Summer: A bare conjecture, builded on perhaps:
In laying thus the blame upon the moon,
Thou imitat'st subtle Pythagoras,
Who, what he would the people should believe,
The same he wrote with blood upon a glass
And turned it opposite 'gainst the new moon;
Whose beams, reflecting on it with full force,
Showed all those lines, to them that stood behind,
Most plainly writ in circle of the moon.
And then he said, 'Not I, but the new moon,
Fair Cynthia, persuades you this and that'.
With like collusion shalt thou not blind me:
But for abusing both the moon and me,
Long shalt thou be eclipséd by the moon,
And long in darknesse live, and see no light.
Away with him, his doom hath no reverse.
Sol: What is eclipsed will one day shine again:
Though Winter frowns, the Spring will ease my pain.
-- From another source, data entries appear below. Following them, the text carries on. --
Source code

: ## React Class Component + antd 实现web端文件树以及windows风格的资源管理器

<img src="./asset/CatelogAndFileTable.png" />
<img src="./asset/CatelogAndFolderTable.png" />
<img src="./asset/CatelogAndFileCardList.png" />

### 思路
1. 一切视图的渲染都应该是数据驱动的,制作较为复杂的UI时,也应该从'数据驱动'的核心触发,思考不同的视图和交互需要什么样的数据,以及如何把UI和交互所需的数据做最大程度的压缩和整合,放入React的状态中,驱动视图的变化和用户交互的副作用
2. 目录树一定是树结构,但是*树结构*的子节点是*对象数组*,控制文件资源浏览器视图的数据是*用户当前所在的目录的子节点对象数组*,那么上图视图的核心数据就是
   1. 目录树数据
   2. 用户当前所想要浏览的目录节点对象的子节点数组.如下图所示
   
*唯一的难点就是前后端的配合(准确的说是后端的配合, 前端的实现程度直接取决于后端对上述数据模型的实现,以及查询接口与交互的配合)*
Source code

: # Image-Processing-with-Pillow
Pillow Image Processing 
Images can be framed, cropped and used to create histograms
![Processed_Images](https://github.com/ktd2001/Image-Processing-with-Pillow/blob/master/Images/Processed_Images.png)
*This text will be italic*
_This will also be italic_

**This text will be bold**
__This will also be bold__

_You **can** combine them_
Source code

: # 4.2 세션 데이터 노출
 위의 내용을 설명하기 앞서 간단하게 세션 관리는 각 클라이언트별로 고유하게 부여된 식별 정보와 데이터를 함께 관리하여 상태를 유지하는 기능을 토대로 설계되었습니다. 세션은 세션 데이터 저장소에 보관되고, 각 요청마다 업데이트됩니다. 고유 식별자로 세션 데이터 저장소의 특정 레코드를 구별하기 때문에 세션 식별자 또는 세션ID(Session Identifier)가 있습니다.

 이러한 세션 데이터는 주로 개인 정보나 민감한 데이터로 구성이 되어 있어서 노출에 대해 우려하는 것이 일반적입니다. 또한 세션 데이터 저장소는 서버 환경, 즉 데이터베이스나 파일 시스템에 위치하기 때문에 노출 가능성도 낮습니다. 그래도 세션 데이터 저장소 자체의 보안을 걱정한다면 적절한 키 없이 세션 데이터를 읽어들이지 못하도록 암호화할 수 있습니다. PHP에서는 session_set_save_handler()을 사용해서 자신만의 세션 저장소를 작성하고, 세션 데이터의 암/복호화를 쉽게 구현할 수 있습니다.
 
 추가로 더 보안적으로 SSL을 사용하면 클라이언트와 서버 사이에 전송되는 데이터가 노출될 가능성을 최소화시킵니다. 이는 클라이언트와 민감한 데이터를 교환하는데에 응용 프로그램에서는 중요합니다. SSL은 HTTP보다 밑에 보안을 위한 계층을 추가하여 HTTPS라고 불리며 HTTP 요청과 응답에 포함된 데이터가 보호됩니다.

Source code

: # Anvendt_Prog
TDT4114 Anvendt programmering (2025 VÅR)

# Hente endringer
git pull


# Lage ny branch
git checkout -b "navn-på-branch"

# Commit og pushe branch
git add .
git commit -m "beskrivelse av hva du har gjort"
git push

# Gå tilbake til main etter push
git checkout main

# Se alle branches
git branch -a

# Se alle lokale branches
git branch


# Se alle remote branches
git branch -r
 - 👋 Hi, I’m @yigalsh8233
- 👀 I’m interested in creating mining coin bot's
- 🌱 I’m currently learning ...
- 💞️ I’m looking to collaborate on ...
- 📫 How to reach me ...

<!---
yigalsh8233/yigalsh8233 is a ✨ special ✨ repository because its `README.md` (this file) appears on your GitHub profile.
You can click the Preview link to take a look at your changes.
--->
Time from the brow doth wipe out every stain.

Exit Sol

Will Summer: I think the Sun is not so long in passing through the twelve signs as the son of a fool hath been disputing here about had-I-wist. Out of doubt the poet is bribed by some that have a mess of cream to eat before my Lord go to bed yet, to hold him half the night with riff-raff-of-the-rumming-of-Elinor - if I can tell what it means, pray god I may never get breakfast more when I am hungry. Troth, I am of opinion he is one of those hieroglyphical writers, that by the figures of beasts, planets and stones express the mind, as we do in ABC. Or one that writes under hair, as I have heard of a certain notary, Histiaeus, who following Darius in the Persian wars and desirous to disclose some secrets of import to his friend Aristagoras, that dwelt afar off, found out this means. He had a servant that had been long sick of a pain in his eyes whom, under pretence of curing his malady, he shaved from one side of his head to the other; and with a soft pencil wrote on his scalp (as on parchment) the discourse of his business, the fellow all the while imagining his master had done nothing but 'noint his head with a feather. After this he kept him secretly in his tent till his hair was somewhat grown, and then willed him to go to Aristagoras into the country and bid him shave him, as he had done, and he should have perfect remedy. He did so: Aristagoras shaved him with his own hands, read his friend's letter, and when he had done washed it out, that no man should perceive it else, and sent him home to buy a nightcap. If I wist there were any such knavery, or Peter Bales' Brachigraphy, under Sol's bushy hair, I would have a barber, mine host of the Murrion's Head, to be his interpreter, who would whet his razor in his Richmond cap and give him the terrible cut, like himself, but he would come as near as a quart pot to the construction of it. To be sententious, not superfluous, Sol should have been beholding to the barber and not the beard-master. Is it pride that is shadowed under this two-legged sun, that never came nearer heaven than Dubba's Hill? That pride is not my sin, Sloven's Hall where I was born be my record! As for covetousness, intemperance and exaction - I meet with nothing in a whole year but a cup of wine, for such vices to be conversant in. Pergite porro, my good children, and multiply the sins of your absurdities till you come the full measure of the grand hiss; and you shall hear how we shall purge rheum with censuring your imperfections.